Bamako durcit le ton après les attaques du 25 avril
C’est au Palais de Koulouba, le 7 mai 2026, lors d’une rencontre avec le corps diplomatique et consulaire accrédité au Mali, qu’Abdoulaye Diop a affiché la position officielle des autorités de transition.
« Le gouvernement n’envisage pas de dialogue avec des groupes armés terroristes sans foi ni loi », a déclaré le chef de la diplomatie malienne devant les représentants étrangers.
Cette sortie intervient moins de deux semaines après les attaques coordonnées du 25 avril 2026, considérées comme les plus meurtrières enregistrées au Mali depuis le début de la crise sécuritaire en 2012.
La rencontre diplomatique a également été marquée par une minute de silence en hommage au général Sadio Camara, ministre de la Défense tué lors de l’attaque de sa résidence à Kati.
Le JNIM et le FLA exclus de toute concertation
Pour justifier cette position, Abdoulaye Diop a rappelé que le JNIM, affilié à Al-Qaïda, figure depuis octobre 2018 sur la liste des sanctions du Conseil de sécurité des Nations unies.
Selon Bamako, cette classification internationale retire toute légitimité au groupe dans le cadre d’éventuelles discussions politiques.
Le ministre malien a également accusé le Front de libération de l’Azawad de s’être rapproché du JNIM. Les autorités estiment que le FLA a choisi de soutenir une organisation terroriste reconnue par l’ONU.
Le mouvement est aussi accusé d’être impliqué dans plusieurs attaques récentes, notamment à Kidal et Gao, ce qui le place, selon le gouvernement, hors de tout cadre officiel de négociation.
Des accusations contre des « sponsors étatiques »
Au cours de cette rencontre, Abdoulaye Diop a aussi évoqué l’implication présumée de « sponsors étatiques » et « d’acteurs hybrides » dans les attaques du 25 avril.
Sans citer de pays, ces déclarations ont alimenté les spéculations autour d’éventuelles ingérences régionales.
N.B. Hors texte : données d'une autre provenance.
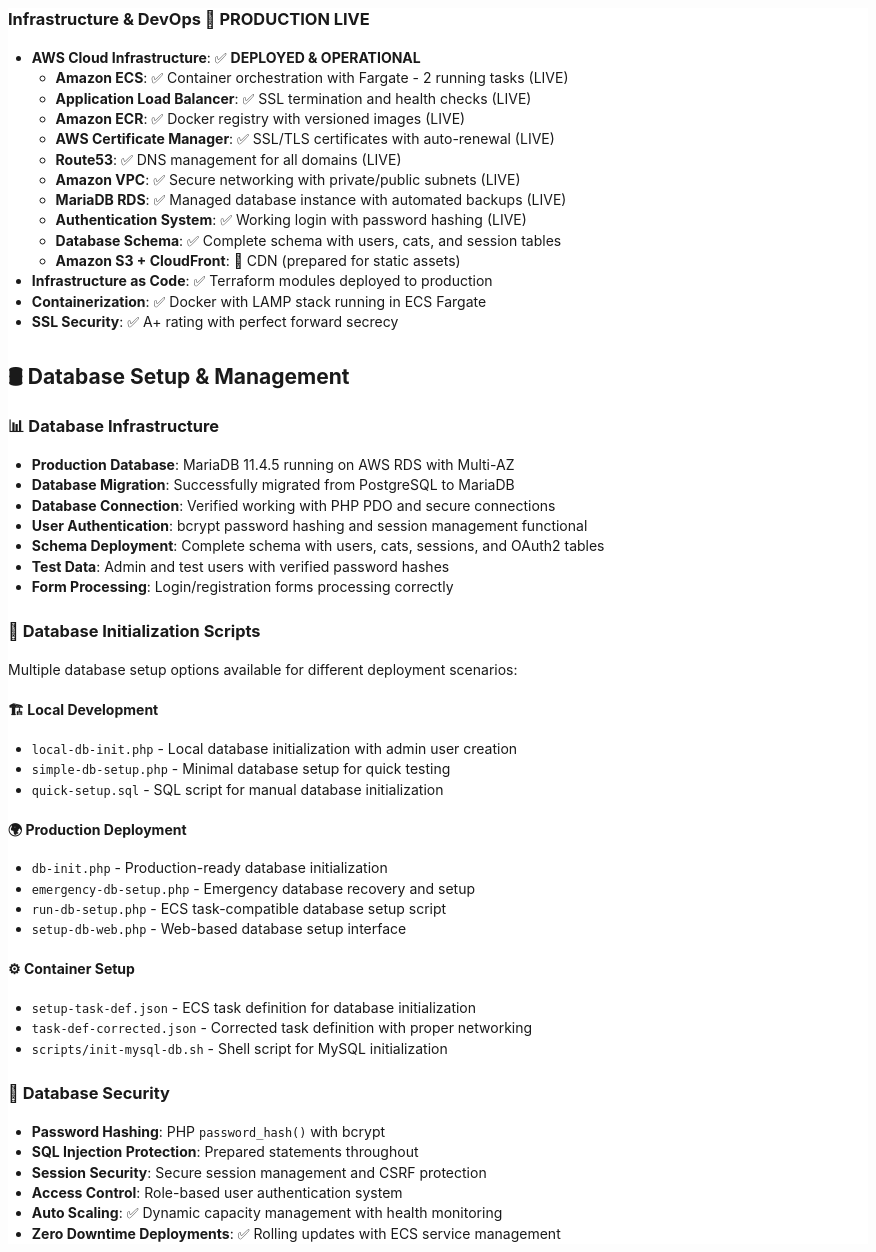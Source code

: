 ### Infrastructure & DevOps 🚀 **PRODUCTION LIVE**
- **AWS Cloud Infrastructure**: ✅ **DEPLOYED & OPERATIONAL**
  - **Amazon ECS**: ✅ Container orchestration with Fargate - 2 running tasks (LIVE)
  - **Application Load Balancer**: ✅ SSL termination and health checks (LIVE)
  - **Amazon ECR**: ✅ Docker registry with versioned images (LIVE)
  - **AWS Certificate Manager**: ✅ SSL/TLS certificates with auto-renewal (LIVE)
  - **Route53**: ✅ DNS management for all domains (LIVE)
  - **Amazon VPC**: ✅ Secure networking with private/public subnets (LIVE)
  - **MariaDB RDS**: ✅ Managed database instance with automated backups (LIVE)
  - **Authentication System**: ✅ Working login with password hashing (LIVE)
  - **Database Schema**: ✅ Complete schema with users, cats, and session tables
  - **Amazon S3 + CloudFront**: 🚧 CDN (prepared for static assets)
- **Infrastructure as Code**: ✅ Terraform modules deployed to production
- **Containerization**: ✅ Docker with LAMP stack running in ECS Fargate
- **SSL Security**: ✅ A+ rating with perfect forward secrecy

## 🛢️ Database Setup & Management

### 📊 **Database Infrastructure**
- **Production Database**: MariaDB 11.4.5 running on AWS RDS with Multi-AZ
- **Database Migration**: Successfully migrated from PostgreSQL to MariaDB
- **Database Connection**: Verified working with PHP PDO and secure connections
- **User Authentication**: bcrypt password hashing and session management functional
- **Schema Deployment**: Complete schema with users, cats, sessions, and OAuth2 tables
- **Test Data**: Admin and test users with verified password hashes
- **Form Processing**: Login/registration forms processing correctly

### 🚀 **Database Initialization Scripts**
Multiple database setup options available for different deployment scenarios:

#### 🏗️ **Local Development**
- `local-db-init.php` - Local database initialization with admin user creation
- `simple-db-setup.php` - Minimal database setup for quick testing
- `quick-setup.sql` - SQL script for manual database initialization

#### 🌍 **Production Deployment**
- `db-init.php` - Production-ready database initialization
- `emergency-db-setup.php` - Emergency database recovery and setup
- `run-db-setup.php` - ECS task-compatible database setup script
- `setup-db-web.php` - Web-based database setup interface

#### ⚙️ **Container Setup**
- `setup-task-def.json` - ECS task definition for database initialization
- `task-def-corrected.json` - Corrected task definition with proper networking
- `scripts/init-mysql-db.sh` - Shell script for MySQL initialization

### 🔐 **Database Security**
- **Password Hashing**: PHP `password_hash()` with bcrypt
- **SQL Injection Protection**: Prepared statements throughout
- **Session Security**: Secure session management and CSRF protection
- **Access Control**: Role-based user authentication system
- **Auto Scaling**: ✅ Dynamic capacity management with health monitoring
- **Zero Downtime Deployments**: ✅ Rolling updates with ECS service management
L’Algérie, régulièrement évoquée dans les débats sécuritaires au Sahel, a rejeté toute implication dans la crise malienne.
Le Mali maintient ses cadres de dialogue politique
Malgré sa fermeté envers les groupes armés, Bamako affirme poursuivre le dialogue avec les acteurs politiques évoluant dans un cadre institutionnel.
Les autorités continuent notamment de s’appuyer sur les Accords nationaux de réconciliation (ANR) et le Dialogue inter-malien (DIM), présentés comme les seuls mécanismes légitimes de concertation.
Le gouvernement assure également poursuivre les programmes de désarmement, démobilisation et réinsertion (DDR) destinés aux combattants ayant abandonné la lutte armée.
Une doctrine sécuritaire assumée
Cette position s’inscrit dans la continuité de la rupture officielle du Mali avec les Accords d’Alger, dénoncés par les autorités de transition en janvier 2024.
Signés en 2015, ces accords avaient permis l’ouverture d’un processus de paix avec plusieurs groupes armés touaregs, dont certains sont aujourd’hui accusés de liens avec le JNIM ou le FLA.
Dans le même temps, le nouveau chef d’état-major général des armées, le général Élisée Jean Dao, a promis de renforcer la riposte sécuritaire contre les groupes armés. Lors de sa prise de fonction, il a annoncé un « coup d’arrêt imminent » aux activités terroristes sur le territoire malien.